Is DNase I accessibility in promoters significantly higher than expected by chance?

  1. Calculate the mean DNase I signal across all promoters from Question 3.

  2. Use bed_shuffle() to generate 1000 random intervals of the same size as your promoters. You’ll need to provide the genome file from above.

  3. Use bed_map() to calculate DNase I signal in these random regions.

  4. Calculate what fraction of random regions have mean DNase I signal greater than or equal to your observed promoter mean. This is your empirical p-value.

Code
# Calculate observed mean DNase I signal across all promoters
observed_mean <- mean(promoter_dnase_tbl$score_sum, na.rm = TRUE)

# Generate 1000 random intervals and calculate their DNase I signals
set.seed(42)
n_permutations <- 1000

random_signals <- map_dbl(
  1:n_permutations,
  \(x) {
    # Shuffle promoter intervals to random positions
    random_intervals <- bed_shuffle(promoter_tbl, genome)

    # Calculate DNase I signal in random regions
    random_dnase <- bed_map(
      random_intervals,
      dnase_tbl,
      score_sum = sum(value)
    ) |>
      replace_na(list(score_sum = 0))

    # Return mean signal for this permutation
    mean(random_dnase$score_sum, na.rm = TRUE)
  }
)

# Count how many random signals are >= observed mean
#
# `random_signals >= observed_mean` is a vector of TRUE/FALSE values
n_extreme <- sum(random_signals >= observed_mean)

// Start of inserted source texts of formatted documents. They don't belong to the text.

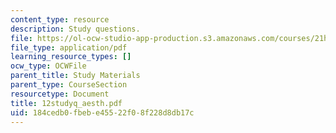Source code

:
 ```yaml
---
content_type: resource
description: Study questions.
file: https://ol-ocw-studio-app-production.s3.amazonaws.com/courses/21h-522-japan-in-the-age-of-the-samurai-history-and-film-fall-2006/184cedb0fbebe45522f08f228d8db17c_12studyq_aesth.pdf
file_type: application/pdf
learning_resource_types: []
ocw_type: OCWFile
parent_title: Study Materials
parent_type: CourseSection
resourcetype: Document
title: 12studyq_aesth.pdf
uid: 184cedb0-fbeb-e455-22f0-8f228d8db17c
---
```

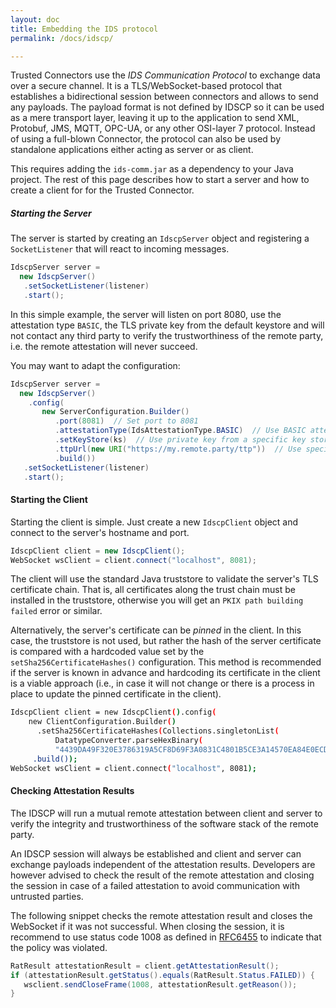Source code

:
 ```yaml
---
layout: doc
title: Embedding the IDS protocol
permalink: /docs/idscp/

---
```


Trusted Connectors use the _IDS Communication Protocol_ to exchange data over a secure channel. It is a TLS/WebSocket-based protocol that establishes a bidirectional session between connectors and allows to send any payloads. The payload format is not defined by IDSCP so it can be used as a mere transport layer, leaving it up to the application to send XML, Protobuf, JMS, MQTT, OPC-UA, or any other OSI-layer 7 protocol. Instead of using a full-blown Connector, the protocol can also be used by standalone applications either acting as server or as client.

This requires adding the `ids-comm.jar` as a dependency to your Java project. The rest of this page describes how to start a server and how to create a client for for the Trusted Connector.


##### Starting the Server

The server is started by creating an `IdscpServer` object and registering a `SocketListener` that will react to incoming messages.

```java
IdscpServer server =
  new IdscpServer()
   .setSocketListener(listener)
   .start();
```

In this simple example, the server will listen on port 8080, use the attestation type `BASIC`, the TLS private key from the default keystore and will not contact any third party to verify the trustworthiness of the remote party, i.e. the remote attestation will never succeed. 

You may want to adapt the configuration:

``` java
IdscpServer server =
  new IdscpServer()
    .config(
       new ServerConfiguration.Builder()
          .port(8081)  // Set port to 8081
          .attestationType(IdsAttestationType.BASIC)  // Use BASIC attestation
          .setKeyStore(ks)  // Use private key from a specific key store
          .ttpUrl(new URI("https://my.remote.party/ttp"))  // Use specific trusted third party for remote attestation
          .build())
   .setSocketListener(listener)
   .start();
```
#### Starting the Client

Starting the client is simple. Just create a new `IdscpClient` object and connect to the server's hostname and port.

``` java
IdscpClient client = new IdscpClient();
WebSocket wsClient = client.connect("localhost", 8081);
```

The client will use the standard Java truststore to validate the server's TLS certificate chain. That is, all certificates along the trust chain must be installed in the truststore, otherwise you will get an `PKIX path building failed` error or similar.

Alternatively, the server's certificate can be _pinned_ in the client. In this case, the truststore is not used, but rather the hash of the server certificate is compared with a hardcoded value set by the `setSha256CertificateHashes()` configuration. This method is recommended if the server is known in advance and hardcoding its certificate in the client is a viable approach (i.e., in case it will not change or there is a process in place to update the pinned certificate in the client).


``` bash
IdscpClient client = new IdscpClient().config(
    new ClientConfiguration.Builder()
      .setSha256CertificateHashes(Collections.singletonList(
          DatatypeConverter.parseHexBinary(
          "4439DA49F320E3786319A5CF8D69F3A0831C4801B5CE3A14570EA84E0ECD82B0")))
     .build());
WebSocket wsClient = client.connect("localhost", 8081);
```


#### Checking Attestation Results

The IDSCP will run a mutual remote attestation between client and server to verify the integrity and trustworthiness of the software stack of the remote party.

An IDSCP session will always be established and client and server can exchange payloads independent of the attestation results. Developers are however advised to check the result of the remote attestation and closing the session in case of a failed attestation to avoid communication with untrusted parties.

The following snippet checks the remote attestation result and closes the WebSocket if it was not successful. When closing the session, it is recommend to use status code 1008 as defined in [RFC6455](https://tools.ietf.org/html/rfc6455#section-7.4.1) to indicate that the policy was violated.


```java
RatResult attestationResult = client.getAttestationResult();
if (attestationResult.getStatus().equals(RatResult.Status.FAILED)) {
   wsclient.sendCloseFrame(1008, attestationResult.getReason());
}
```
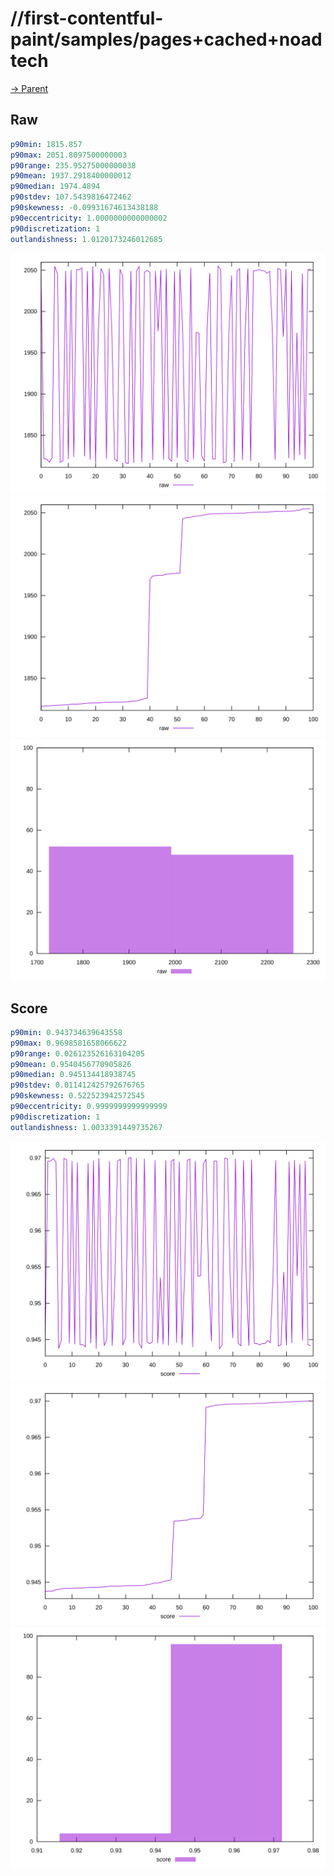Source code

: 
# //first-contentful-paint/samples/pages+cached+noadtech

[→ Parent](../..)


## Raw


```yaml
p90min: 1815.857
p90max: 2051.8097500000003
p90range: 235.95275000000038
p90mean: 1937.2918400000012
p90median: 1974.4894
p90stdev: 107.5439816472462
p90skewness: -0.09931674613438188
p90eccentricity: 1.0000000000000002
p90discretization: 1
outlandishness: 1.0120173246012685

```

![PLOT: raw-values](./raw/values.svg)![PLOT: raw-sorted](./raw/sorted.svg)![PLOT: raw-histogram](./raw/histogram.svg)
## Score


```yaml
p90min: 0.943734639643558
p90max: 0.9698581658066622
p90range: 0.026123526163104205
p90mean: 0.9540456770905826
p90median: 0.945134418938745
p90stdev: 0.011412425792676765
p90skewness: 0.522523942572545
p90eccentricity: 0.9999999999999999
p90discretization: 1
outlandishness: 1.0033391449735267

```

![PLOT: score-values](./score/values.svg)![PLOT: score-sorted](./score/sorted.svg)![PLOT: score-histogram](./score/histogram.svg)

# Calculate empirical p-value as proportion
empirical_p <- n_extreme / length(random_signals)

Answer:

The observed mean DNase I signal in promoters is 0.728, the mean of random signals is 0.003, and the empirical p-value is 0.001, so DNase I accessibility in promoters is significantly higher than expected by chance.

Submit

Be sure to click the “Render” button to render the HTML output.

Then paste the URL of this Posit Cloud project into the problem set on Canvas.